Zum blinden Optimismus neigen die Dänen eher nicht, aber 29 Jahre nach dem märchenhaften Finalsieg gegen Deutschland 1992 könnte man vielleicht sogar von einer neuen Sensation träumen. In den vergangenen Jahren gab es einen personellen Umbruch im Nationalverband, und unter dem neuen Trainer Kasper Hjulmand läuft es sportlich rund. Die Mannschaft ist 2021 noch ungeschlagen, in den jüngsten acht Monaten hat sie sowohl England als auch den alten Rivalen Schweden besiegt.
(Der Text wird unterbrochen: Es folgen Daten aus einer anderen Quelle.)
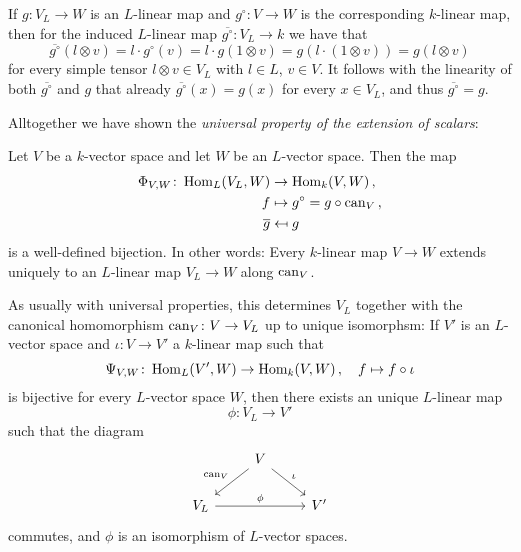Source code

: \begin{fluff}
  If $g \colon V_L \to W$ is an $L$-linear map and $g^\circ \colon V \to W$ is the corresponding $k$-linear map, then for the induced $L$-linear map $\overline{g^\circ} \colon V_L \to k$ we have that
  \[
      \overline{g^\circ}(l \otimes v)
    = l \cdot g^\circ(v)
    = l \cdot g(1 \otimes v)
    = g(l \cdot (1 \otimes v))
    = g(l \otimes v)
  \]
  for every simple tensor $l \otimes v \in V_L$ with $l \in L$, $v \in V$.
  It follows with the linearity of both $\overline{g^\circ}$ and $g$ that already $\overline{g^\circ}(x) = g(x)$ for every $x \in V_L$, and thus $\overline{g^\circ} = g$.
  
  Alltogether we have shown the \emph{universal property of the extension of scalars}:
\end{fluff}


\begin{theorem}
  \label{theorem: universal property of extension of scalars}
  Let $V$ be a $k$-vector space and let $W$ be an $L$-vector space.
  Then the map
  \begin{align*}
                \Phi_{V,W}
    \colon      \operatorname{Hom}_L(V_L, W)
    &\to        \operatorname{Hom}_k(V,W) \,, \\
                f
    &\mapsto    g^\circ
     =          g \circ \operatorname{can}_V \,,  \\
                \overline{g}
    &\mapsfrom  g
  \end{align*}
  is a well-defined bijection.
  In other words:
  Every $k$-linear map $V \to W$ extends uniquely to an $L$-linear map $V_L \to W$ along $\operatorname{can}_V$.
\end{theorem}

\begin{remark}
  As usually with universal properties, this determines $V_L$ together with the canonical homomorphism $\operatorname{can}_V \colon V \to V_L$ up to unique isomorphsm:
  If $V'$ is an $L$-vector space and $\iota \colon V \to V'$ a $k$-linear map such that
  \[
            \Psi_{V,W}
    \colon  \operatorname{Hom}_L(V', W)
    \to     \operatorname{Hom}_k(V,W) \,,
    \quad   f
    \mapsto f \circ \iota
  \]
  is bijective for every $L$-vector space $W$, then there exists an unique $L$-linear map
  \[
    \phi \colon V_L \to V'
  \]
  such that the diagram
  \[
    \begin{tikzcd}
        {}
      & V
        \arrow[swap]{dl}{\can_V}
        \arrow{dr}{\iota}
      & {}
      \\
        V_L
        \arrow{rr}{\phi}
      & {}
      & V'
    \end{tikzcd}
  \]
  commutes, and $\phi$ is an isomorphism of $L$-vector spaces.
\end{remark}


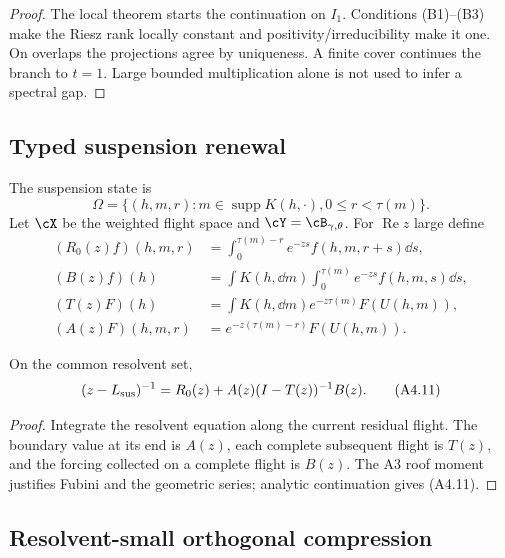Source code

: \begin{proof}
The local theorem starts the continuation on $I_1$.  Conditions (B1)--(B3)
make the Riesz rank locally constant and positivity/irreducibility make it one.
On overlaps the projections agree by uniqueness.  A finite cover continues
the branch to $t=1$.  Large bounded multiplication alone is not used to infer
a spectral gap.
\end{proof}

\subsection{Typed suspension renewal}

The suspension state is
\[
 \Omega=\{(h,m,r):m\in\operatorname{supp}K(h,\cdot),
                       0\le r<\tau(m)\}.                  \tag{A4.6}
\]
Let $\cX$ be the weighted flight space and
$\cY=\cB_{\gamma,\theta}$.  For $\operatorname{Re}z$ large define
\begin{align}
 (R_0(z)f)(h,m,r)
 &=\int_0^{\tau(m)-r}e^{-zs}f(h,m,r+s)\dd s,              \tag{A4.7}\\
 (B(z)f)(h)
 &=\int K(h,\dd m)\int_0^{\tau(m)}e^{-zs}f(h,m,s)\dd s,  \tag{A4.8}\\
 (T(z)F)(h)
 &=\int K(h,\dd m)e^{-z\tau(m)}F(U(h,m)),                \tag{A4.9}\\
 (A(z)F)(h,m,r)
 &=e^{-z(\tau(m)-r)}F(U(h,m)).                            \tag{A4.10}
\end{align}

\begin{proposition}
\label{prop:r31-a4-renewal}
On the common resolvent set,
\[
 (z-L_{\rm sus})^{-1}
 =R_0(z)+A(z)(I-T(z))^{-1}B(z).                           \tag{A4.11}
\]
\end{proposition}

\begin{proof}
Integrate the resolvent equation along the current residual flight.  The
boundary value at its end is $A(z)$, each complete subsequent flight is
$T(z)$, and the forcing collected on a complete flight is $B(z)$.  The A3
roof moment justifies Fubini and the geometric series; analytic continuation
gives (A4.11).
\end{proof}

\subsection{Resolvent-small orthogonal compression}

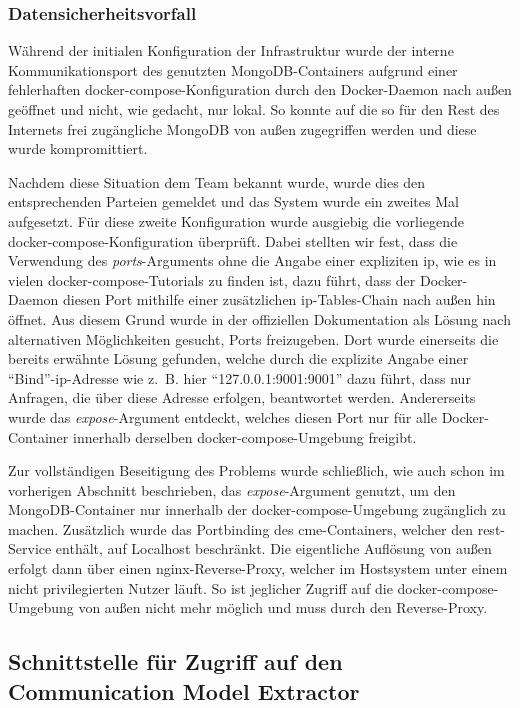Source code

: \subsubsection{Datensicherheitsvorfall}

Während der initialen Konfiguration der Infrastruktur wurde der interne
Kommunikationsport des genutzten MongoDB-Containers aufgrund einer
fehlerhaften docker-compose-Konfiguration durch den Docker-Daemon nach außen
geöffnet und nicht, wie gedacht, nur lokal. So konnte auf die so für den Rest
des Internets frei zugängliche MongoDB von außen zugegriffen werden und diese
wurde kompromittiert.

Nachdem diese Situation dem Team bekannt wurde, wurde dies den entsprechenden
Parteien gemeldet und das System wurde ein zweites Mal aufgesetzt. Für diese
zweite Konfiguration wurde ausgiebig die vorliegende
docker-compose-Konfiguration überprüft. Dabei stellten wir fest, dass die
Verwendung des \textit{ports}-Arguments ohne die Angabe einer expliziten \gls{ip},
wie es in vielen docker-compose-Tutorials zu finden ist, dazu führt, dass der
Docker-Daemon diesen Port mithilfe einer zusätzlichen \gls{ip}-Tables-Chain nach
außen hin öffnet. Aus diesem Grund wurde in der offiziellen Dokumentation als
Lösung nach alternativen Möglichkeiten gesucht, Ports freizugeben. Dort wurde
einerseits die bereits erwähnte Lösung gefunden, welche durch die explizite
Angabe einer \enquote{Bind}-\gls{ip}-Adresse wie z.~B. hier
\enquote{127.0.0.1:9001:9001} dazu führt, dass nur Anfragen, die über diese
Adresse erfolgen, beantwortet werden. Andererseits wurde das
\textit{expose}-Argument entdeckt, welches diesen Port nur für alle
Docker-Container innerhalb derselben docker-compose-Umgebung freigibt.

Zur vollständigen Beseitigung des Problems wurde schließlich, wie auch schon
im vorherigen Abschnitt beschrieben, das \textit{expose}-Argument genutzt,
um den MongoDB-Container nur innerhalb der docker-compose-Umgebung zugänglich
zu machen. Zusätzlich wurde das Portbinding des \gls{cme}-Containers, welcher
den \gls{rest}-Service enthält, auf Localhost beschränkt. Die eigentliche
Auflösung von außen erfolgt dann über einen nginx-Reverse-Proxy, welcher im
Hostsystem unter einem nicht privilegierten Nutzer läuft. So ist jeglicher
Zugriff auf die docker-compose-Umgebung von außen nicht mehr möglich und muss
durch den Reverse-Proxy.

\subsection{Schnittstelle für Zugriff auf den Communication Model Extractor}


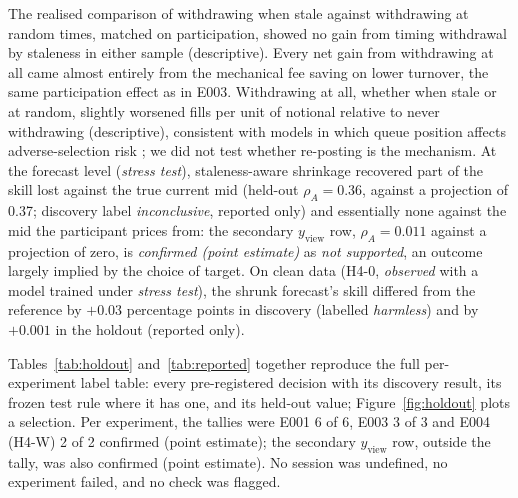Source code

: \documentclass[11pt]{article}
\makeatletter
\newcommand{\status}[1]{\textit{#1}}
\newcommand{\obs}{\status{observed}}
\newcommand{\stress}{\status{stress test}}
\renewcommand\section{\@startsection{section}{1}{\z@}{-3.25ex\@plus -1ex \@minus -.2ex}{1.5ex \@plus .2ex}{\normalfont\large\bfseries}}
\makeatother
\begin{document}
The realised comparison of withdrawing when stale against withdrawing at random times, matched on participation, showed
no gain from timing withdrawal by staleness in either sample (descriptive). Every net gain from withdrawing at all came
almost entirely from the mechanical fee saving on lower turnover, the same participation effect as in E003. Withdrawing
at all, whether when stale or at random, slightly worsened fills per unit of notional relative to never withdrawing
(descriptive), consistent with models in which queue position affects adverse-selection risk
\citep{moallemi2017,garriott2025}; we did not test whether re-posting is the mechanism. At the forecast level
(\stress), staleness-aware shrinkage recovered part of the skill lost against the true current mid (held-out
$\rho_A=0.36$, against a projection of 0.37; discovery label \emph{inconclusive}, reported only) and essentially none
against the mid the participant prices from: the secondary $y_\mathrm{view}$ row, $\rho_A=0.011$ against a projection of
zero, is \emph{confirmed (point estimate)} as \emph{not supported}, an outcome largely implied by the choice of target. On
clean data (H4-0, \obs{} with a model trained under \stress), the shrunk forecast's skill differed from the reference by $+0.03$ percentage points in discovery (labelled
\emph{harmless}) and by $+0.001$ in the holdout (reported only).

\section{The held-out evaluation}\label{sec:holdout}

Tables~\ref{tab:holdout} and~\ref{tab:reported} together reproduce the full per-experiment label table: every
pre-registered decision with its discovery result, its frozen test rule where it has one, and its held-out value;
Figure~\ref{fig:holdout} plots a selection. Per experiment,
the tallies were E001 6 of 6, E003 3 of 3 and E004 (H4-W) 2 of 2 confirmed (point estimate); the secondary
$y_\mathrm{view}$ row, outside the tally, was also confirmed (point estimate). No session was undefined, no experiment
failed, and no check was flagged.
\end{document}
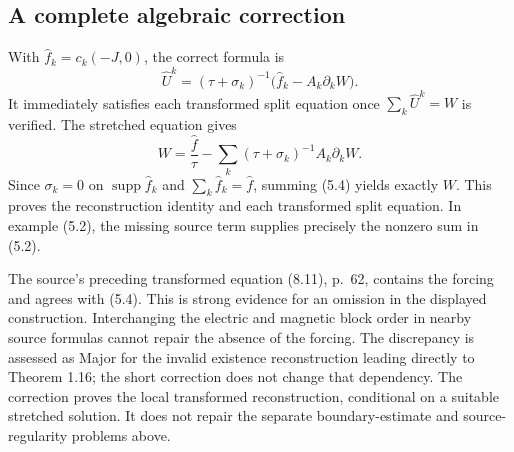 \documentclass[10pt]{article}
\begin{document}
\subsection*{A complete algebraic correction}
With \(\widehat f_k=c_k(-J,0)\), the correct formula is \[\boxed{\ \widehat U^k
     =(\tau+\sigma_k)^{-1}
        \bigl(\widehat f_k-A_k\partial_kW\bigr).\ }
 \tag{5.4}\] It immediately satisfies each transformed split equation once \(\sum_k\widehat U^k=W\) is verified. The stretched equation gives \[W=\frac{\widehat f}{\tau}
           -\sum_k(\tau+\sigma_k)^{-1}A_k\partial_kW.\] Since \(\sigma_k=0\) on \(\operatorname{supp}\widehat f_k\) and \(\sum_k\widehat f_k=\widehat f\), summing (5.4) yields exactly \(W\). This proves the reconstruction identity and each transformed split equation. In example (5.2), the missing source term supplies precisely the nonzero sum in (5.2).\par
The source’s preceding transformed equation (8.11), p. 62, contains the forcing and agrees with (5.4). This is strong evidence for an omission in the displayed construction. Interchanging the electric and magnetic block order in nearby source formulas cannot repair the absence of the forcing. The discrepancy is assessed as Major for the invalid existence reconstruction leading directly to Theorem 1.16; the short correction does not change that dependency. The correction proves the local transformed reconstruction, conditional on a suitable stretched solution. It does not repair the separate boundary-estimate and source-regularity problems above.\par
\end{document}
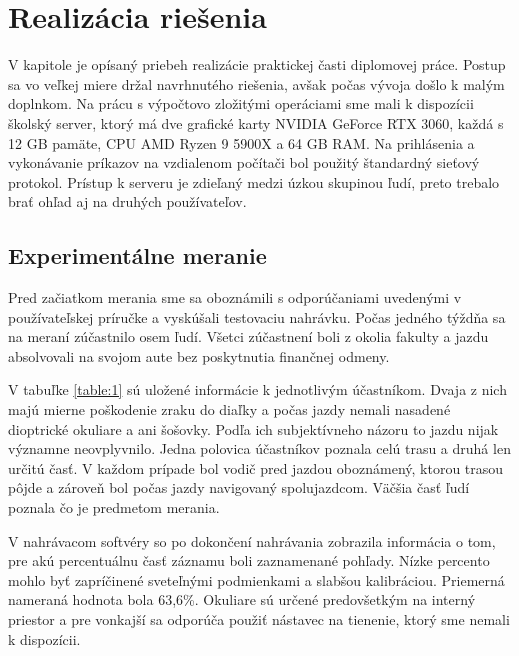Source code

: \chapter{Realizácia riešenia}\label{chap:research}

V kapitole je opísaný priebeh realizácie praktickej časti diplomovej práce. Postup sa vo veľkej miere držal navrhnutého riešenia, avšak počas vývoja došlo k malým doplnkom. Na prácu s výpočtovo zložitými operáciami sme mali k dispozícii školský server, ktorý má dve grafické karty NVIDIA GeForce RTX 3060, každá s 12 GB pamäte, CPU AMD Ryzen 9 5900X a 64 GB RAM. Na prihlásenia a vykonávanie príkazov na vzdialenom počítači bol použitý štandardný sieťový protokol. Prístup k serveru je zdieľaný medzi úzkou skupinou ľudí, preto trebalo brať ohľad aj na druhých používateľov.

\section{Experimentálne meranie}

Pred začiatkom merania sme sa oboznámili s odporúčaniami uvedenými v používateľskej príručke a vyskúšali testovaciu nahrávku. Počas jedného týždňa sa na meraní zúčastnilo osem ľudí. Všetci zúčastnení boli z okolia fakulty a jazdu absolvovali na svojom aute bez poskytnutia finančnej odmeny. 

V tabuľke \ref{table:1} sú uložené informácie k jednotlivým účastníkom. Dvaja z nich majú mierne poškodenie zraku do diaľky a počas jazdy nemali nasadené dioptrické okuliare a ani šošovky. Podľa ich subjektívneho názoru to jazdu nijak významne neovplyvnilo. Jedna polovica účastníkov poznala celú trasu a druhá len určitú časť. V každom prípade bol vodič pred jazdou oboznámený, ktorou trasou pôjde a zároveň bol počas jazdy navigovaný spolujazdcom. Väčšia časť ľudí poznala čo je predmetom merania. 

V nahrávacom softvéry so po dokončení nahrávania zobrazila informácia o tom, pre akú percentuálnu časť záznamu boli zaznamenané pohľady. Nízke percento mohlo byť zapríčinené sveteľnými podmienkami a slabšou kalibráciou. Priemerná nameraná hodnota bola 63,6\%. Okuliare sú určené predovšetkým na interný priestor a pre vonkajší sa odporúča použiť nástavec na tienenie, ktorý sme nemali k dispozícii.


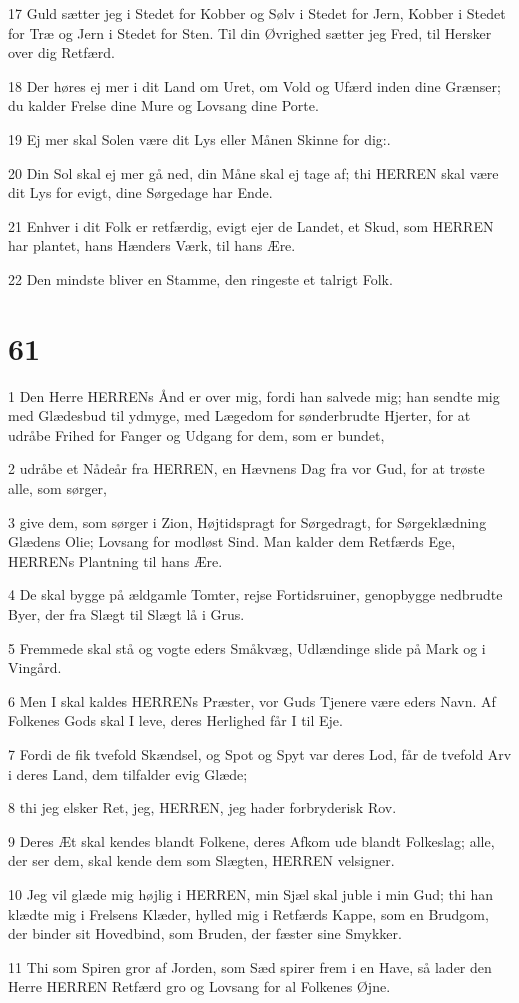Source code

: \par 17 Guld sætter jeg i Stedet for Kobber og Sølv i Stedet for Jern, Kobber i Stedet for Træ og Jern i Stedet for Sten. Til din Øvrighed sætter jeg Fred, til Hersker over dig Retfærd.
\par 18 Der høres ej mer i dit Land om Uret, om Vold og Ufærd inden dine Grænser; du kalder Frelse dine Mure og Lovsang dine Porte.
\par 19 Ej mer skal Solen være dit Lys eller Månen Skinne for dig:.
\par 20 Din Sol skal ej mer gå ned, din Måne skal ej tage af; thi HERREN skal være dit Lys for evigt, dine Sørgedage har Ende.
\par 21 Enhver i dit Folk er retfærdig, evigt ejer de Landet, et Skud, som HERREN har plantet, hans Hænders Værk, til hans Ære.
\par 22 Den mindste bliver en Stamme, den ringeste et talrigt Folk.

\chapter{61}

\par 1 Den Herre HERRENs Ånd er over mig, fordi han salvede mig; han sendte mig med Glædesbud til ydmyge, med Lægedom for sønderbrudte Hjerter, for at udråbe Frihed for Fanger og Udgang for dem, som er bundet,
\par 2 udråbe et Nådeår fra HERREN, en Hævnens Dag fra vor Gud, for at trøste alle, som sørger,
\par 3 give dem, som sørger i Zion, Højtidspragt for Sørgedragt, for Sørgeklædning Glædens Olie; Lovsang for modløst Sind. Man kalder dem Retfærds Ege, HERRENs Plantning til hans Ære.
\par 4 De skal bygge på ældgamle Tomter, rejse Fortidsruiner, genopbygge nedbrudte Byer, der fra Slægt til Slægt lå i Grus.
\par 5 Fremmede skal stå og vogte eders Småkvæg, Udlændinge slide på Mark og i Vingård.
\par 6 Men I skal kaldes HERRENs Præster, vor Guds Tjenere være eders Navn. Af Folkenes Gods skal I leve, deres Herlighed får I til Eje.
\par 7 Fordi de fik tvefold Skændsel, og Spot og Spyt var deres Lod, får de tvefold Arv i deres Land, dem tilfalder evig Glæde;
\par 8 thi jeg elsker Ret, jeg, HERREN, jeg hader forbryderisk Rov.
\par 9 Deres Æt skal kendes blandt Folkene, deres Afkom ude blandt Folkeslag; alle, der ser dem, skal kende dem som Slægten, HERREN velsigner.
\par 10 Jeg vil glæde mig højlig i HERREN, min Sjæl skal juble i min Gud; thi han klædte mig i Frelsens Klæder, hylled mig i Retfærds Kappe, som en Brudgom, der binder sit Hovedbind, som Bruden, der fæster sine Smykker.
\par 11 Thi som Spiren gror af Jorden, som Sæd spirer frem i en Have, så lader den Herre HERREN Retfærd gro og Lovsang for al Folkenes Øjne.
Im März deklassierte sie Österreich 4:0 in Wien.
Marcus Ingvartsen fehlt im Kader der Dänen
„Dänemark hat sich in den letzten Jahren extrem weiterentwickelt, und nun gibt es in der Bevölkerung große Hoffnung“; sagte Marcus Ingvartsen, der dänische Angreifer des 1. FC Union, dieser Zeitung vor einigen Wochen. Ingvartsen selbst ist trotz einer starken Saison in Berlin bei der EM nicht dabei. Auch, weil die Konkurrenz so groß ist. „Es gibt viele Dänen, die jetzt bei großen europäischen Klubs spielen, die Mannschaft wird unter Hjulmand immer besser“; sagte Ingvartsen.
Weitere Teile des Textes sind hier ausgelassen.